Em 2015 os ministros da Terceira Turma do Superior Tribunal de Justiça recomendaram muita prudência aos magistrados de todo o país quando forem julgar casos de abandono afetivo. O alerta foi dado ao analisarem o recurso especial com o qual uma filha tentou, junto ao tribunal, receber indenização do pai, sob alegação de abandono afetivo. Ela buscava a compensação econômica alegando ter sofrido danos morais com a situação.

Ao negarem o recurso, os ministros alertaram para a complexidade das relações familiares sendo preciso prudência do julgador na análise dos requisitos necessários à responsabilidade civil.


Também em 2015 foi aprovado o projeto do então senador Crivella (PLS 700/2007), que caracteriza o abandono moral dos filhos pelos pais como ato ilícito. O projeto se aprovado alterará o Estatuto da Criança e do Adolescente(ECA) para estabelecer que é dever dos pais prestarem assistência moral aos filhos, visando punição àqueles que não cumprirem sem justa causa. A última movimentação do projeto ocorreu na Câmara em 2017 sob o nº: PL-3212/2015com parecer favorável pela Comissão de Constituição e Justiça e de Cidadania (CCJC) .


Apesar de não ter lei específica sobre o tema, nosso ordenamento jurídico entende ser cabível em situações bem específicas a indenização por abandono afetivo, provando realmente que o abandono causou danos.


Lembrando que,a reparação por danos morais e materiais decorrentes do abandono afetivo possui caráter econômico, motivo pelo qual não pode ser admitida como imprescritível.Sendo assim, não pode ser ajuizada pelo filho a qualquer tempo, mas sim até o prazo de 3 (três) anos após atingir sua maioridade.


Há ainda os casos de reconhecimento de paternidade após a maioridade, onde a prescrição começa após o reconhecimento da paternidade. Nesse caso, no que diz respeito em ser ou não cabível a indenização por abandono, o entendimento não é unânime.


Uma mulher teve rejeitado o pedido de indenização por danos morais por abandono afetivo paterno,ainda que tenha ocorrido o reconhecimento da paternidade.

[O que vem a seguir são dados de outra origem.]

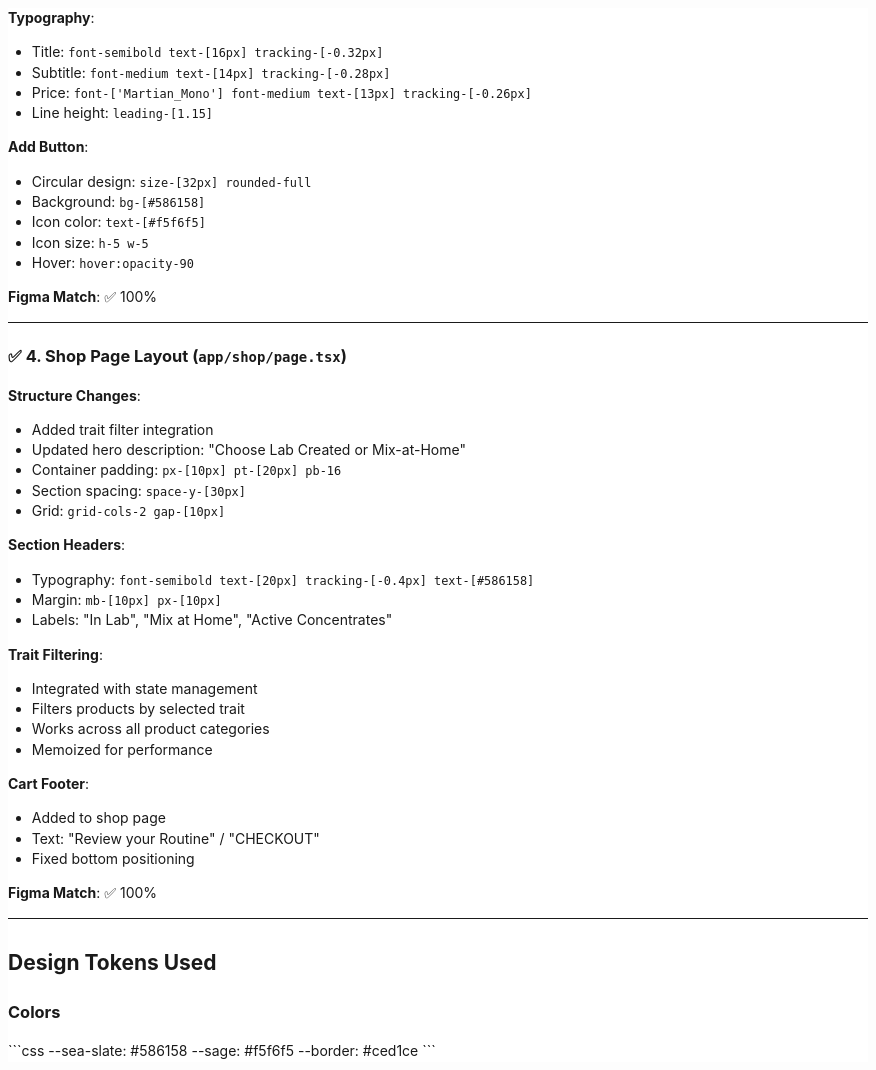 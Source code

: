 **Typography**:
- Title: `font-semibold text-[16px] tracking-[-0.32px]`
- Subtitle: `font-medium text-[14px] tracking-[-0.28px]`
- Price: `font-['Martian_Mono'] font-medium text-[13px] tracking-[-0.26px]`
- Line height: `leading-[1.15]`

**Add Button**:
- Circular design: `size-[32px] rounded-full`
- Background: `bg-[#586158]`
- Icon color: `text-[#f5f6f5]`
- Icon size: `h-5 w-5`
- Hover: `hover:opacity-90`

**Figma Match**: ✅ 100%

---

### ✅ 4. Shop Page Layout (`app/shop/page.tsx`)
**Structure Changes**:
- Added trait filter integration
- Updated hero description: "Choose Lab Created or Mix-at-Home"
- Container padding: `px-[10px] pt-[20px] pb-16`
- Section spacing: `space-y-[30px]`
- Grid: `grid-cols-2 gap-[10px]`

**Section Headers**:
- Typography: `font-semibold text-[20px] tracking-[-0.4px] text-[#586158]`
- Margin: `mb-[10px] px-[10px]`
- Labels: "In Lab", "Mix at Home", "Active Concentrates"

**Trait Filtering**:
- Integrated with state management
- Filters products by selected trait
- Works across all product categories
- Memoized for performance

**Cart Footer**:
- Added to shop page
- Text: "Review your Routine" / "CHECKOUT"
- Fixed bottom positioning

**Figma Match**: ✅ 100%

---

## Design Tokens Used

### Colors
\`\`\`css
--sea-slate: #586158
--sage: #f5f6f5
--border: #ced1ce
\`\`\`

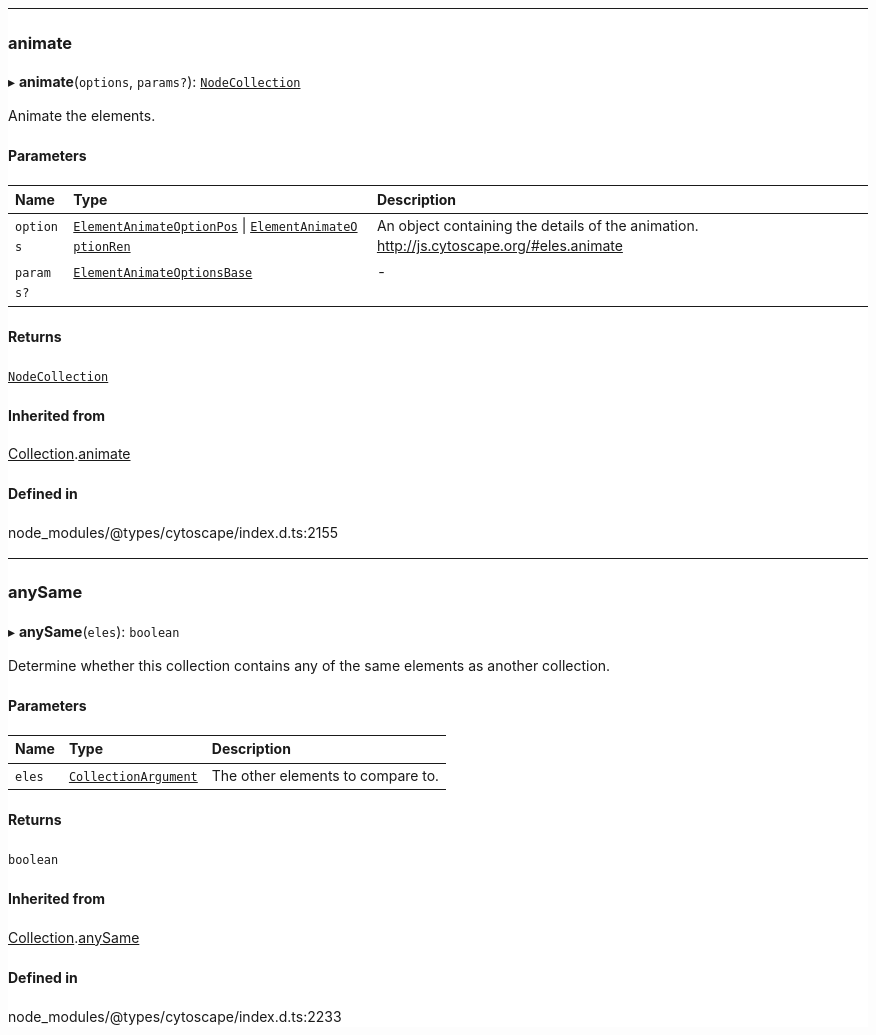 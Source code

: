 ___

### animate

▸ **animate**(`options`, `params?`): [`NodeCollection`](components_ClusterNodeContainer._internal_.NodeCollection.md)

Animate the elements.

#### Parameters

| Name | Type | Description |
| :------ | :------ | :------ |
| `options` | [`ElementAnimateOptionPos`](components_ClusterNodeContainer._internal_.ElementAnimateOptionPos.md) \| [`ElementAnimateOptionRen`](components_ClusterNodeContainer._internal_.ElementAnimateOptionRen.md) | An object containing the details of the animation. http://js.cytoscape.org/#eles.animate |
| `params?` | [`ElementAnimateOptionsBase`](components_ClusterNodeContainer._internal_.ElementAnimateOptionsBase.md) | - |

#### Returns

[`NodeCollection`](components_ClusterNodeContainer._internal_.NodeCollection.md)

#### Inherited from

[Collection](components_ClusterNodeContainer._internal_.Collection.md).[animate](components_ClusterNodeContainer._internal_.Collection.md#animate)

#### Defined in

node_modules/@types/cytoscape/index.d.ts:2155

___

### anySame

▸ **anySame**(`eles`): `boolean`

Determine whether this collection contains any of the same elements as another collection.

#### Parameters

| Name | Type | Description |
| :------ | :------ | :------ |
| `eles` | [`CollectionArgument`](../modules/components_ClusterNodeContainer._internal_.md#collectionargument) | The other elements to compare to. |

#### Returns

`boolean`

#### Inherited from

[Collection](components_ClusterNodeContainer._internal_.Collection.md).[anySame](components_ClusterNodeContainer._internal_.Collection.md#anysame)

#### Defined in

node_modules/@types/cytoscape/index.d.ts:2233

Segundo o desembargador Brüning,”houve omissão, nexo casual e dano mas, sem a culpa, não há como punir o homem. Além disso, como não existia qualquer vínculo afetivo, não ocorreu o rompimento do mesmo.”

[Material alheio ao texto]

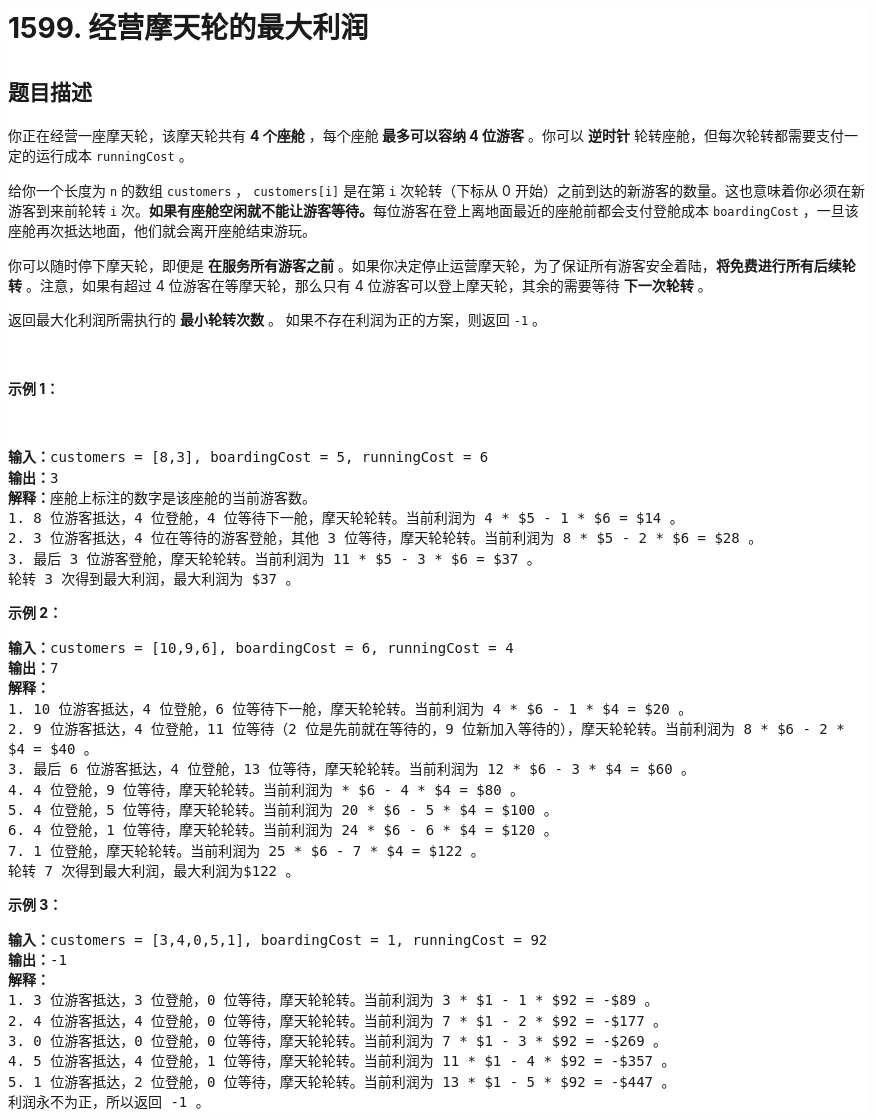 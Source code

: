 # 1599. 经营摩天轮的最大利润

## 题目描述

<p>你正在经营一座摩天轮，该摩天轮共有 <strong>4 个座舱</strong> ，每个座舱<strong> 最多可以容纳 4 位游客</strong> 。你可以 <strong>逆时针</strong>&nbsp;轮转座舱，但每次轮转都需要支付一定的运行成本 <code>runningCost</code> 。</p>

<p>给你一个长度为 <code>n</code> 的数组 <code>customers</code> ， <code>customers[i]</code> 是在第 <code>i</code> 次轮转（下标从 0 开始）之前到达的新游客的数量。这也意味着你必须在新游客到来前轮转 <code>i</code> 次。<strong>如果有座舱空闲就不能让游客等待。</strong>每位游客在登上离地面最近的座舱前都会支付登舱成本 <code>boardingCost</code> ，一旦该座舱再次抵达地面，他们就会离开座舱结束游玩。</p>

<p>你可以随时停下摩天轮，即便是 <strong>在服务所有游客之前</strong> 。如果你决定停止运营摩天轮，为了保证所有游客安全着陆，<strong>将免费进行</strong><strong>所有后续轮转</strong>&nbsp;。注意，如果有超过 4 位游客在等摩天轮，那么只有 4 位游客可以登上摩天轮，其余的需要等待 <strong>下一次轮转</strong> 。</p>

<p>返回最大化利润所需执行的 <strong>最小轮转次数</strong> 。 如果不存在利润为正的方案，则返回 <code>-1</code> 。</p>

<p>&nbsp;</p>

<p><strong>示例 1：</strong></p>

<p><img alt="" src="https://assets.leetcode-cn.com/aliyun-lc-upload/uploads/2020/09/26/wheeldiagram12.png" /></p>

<pre>
<strong>输入：</strong>customers = [8,3], boardingCost = 5, runningCost = 6
<strong>输出：</strong>3
<strong>解释：</strong>座舱上标注的数字是该座舱的当前游客数。
1. 8 位游客抵达，4 位登舱，4 位等待下一舱，摩天轮轮转。当前利润为 4 * $5 - 1 * $6 = $14 。
2. 3 位游客抵达，4 位在等待的游客登舱，其他 3 位等待，摩天轮轮转。当前利润为 8 * $5 - 2 * $6 = $28 。
3. 最后 3 位游客登舱，摩天轮轮转。当前利润为 11 * $5 - 3 * $6 = $37 。
轮转 3 次得到最大利润，最大利润为 $37 。</pre>

<p><strong>示例 2：</strong></p>

<pre>
<strong>输入：</strong>customers = [10,9,6], boardingCost = 6, runningCost = 4
<strong>输出：</strong>7
<strong>解释：</strong>
1. 10 位游客抵达，4 位登舱，6 位等待下一舱，摩天轮轮转。当前利润为 4 * $6 - 1 * $4 = $20 。
2. 9 位游客抵达，4 位登舱，11 位等待（2 位是先前就在等待的，9 位新加入等待的），摩天轮轮转。当前利润为 8 * $6 - 2 * $4 = $40 。
3. 最后 6 位游客抵达，4 位登舱，13 位等待，摩天轮轮转。当前利润为 12 * $6 - 3 * $4 = $60 。
4. 4 位登舱，9 位等待，摩天轮轮转。当前利润为 * $6 - 4 * $4 = $80 。
5. 4 位登舱，5 位等待，摩天轮轮转。当前利润为 20 * $6 - 5 * $4 = $100 。
6. 4 位登舱，1 位等待，摩天轮轮转。当前利润为 24 * $6 - 6 * $4 = $120 。
7. 1 位登舱，摩天轮轮转。当前利润为 25 * $6 - 7 * $4 = $122 。
轮转 7 次得到最大利润，最大利润为$122 。
</pre>

<p><strong>示例 3：</strong></p>

<pre>
<strong>输入：</strong>customers = [3,4,0,5,1], boardingCost = 1, runningCost = 92
<strong>输出：</strong>-1
<strong>解释：</strong>
1. 3 位游客抵达，3 位登舱，0 位等待，摩天轮轮转。当前利润为 3 * $1 - 1 * $92 = -$89 。
2. 4 位游客抵达，4 位登舱，0 位等待，摩天轮轮转。当前利润为 7 * $1 - 2 * $92 = -$177 。
3. 0 位游客抵达，0 位登舱，0 位等待，摩天轮轮转。当前利润为 7 * $1 - 3 * $92 = -$269 。
4. 5 位游客抵达，4 位登舱，1 位等待，摩天轮轮转。当前利润为 11 * $1 - 4 * $92 = -$357 。
5. 1 位游客抵达，2 位登舱，0 位等待，摩天轮轮转。当前利润为 13 * $1 - 5 * $92 = -$447 。
利润永不为正，所以返回 -1 。
</pre>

Já o juiz da Terceira Vara de Família e Sucessões de Cuiabá, condenou um pai a pagar a indenização no valor de R$ 151.296 à filha que só foi reconhecida por ele aos 35 anos de idade. Ela ajuizou uma ação de investigação de paternidade cumulada com pensão alimentícia e indenização por dano moral decorrente de abandono afetivo. Foi julgado improcedente o pedido de pensão alimentícia, pois a autora é maior de idade,já o direito da autora de ser indenizada pelos abandono foi reconhecido pela sentença, na sua decisão, o magistrado afirmou que “se reconhece que não se está punindo a falta de afeto do pai para com o filho, mas a quebra do dever jurídico de convivência familiar.


Por fim, a ação é personalíssima, ou seja, somente quem sofreu o abandono pode propor a ação. Há ainda o chamado abandono afetivo inverso, onde pais idosos são abandonados à sua própria sorte pelos seus filhos adultos. Mas, será tema para outro artigo.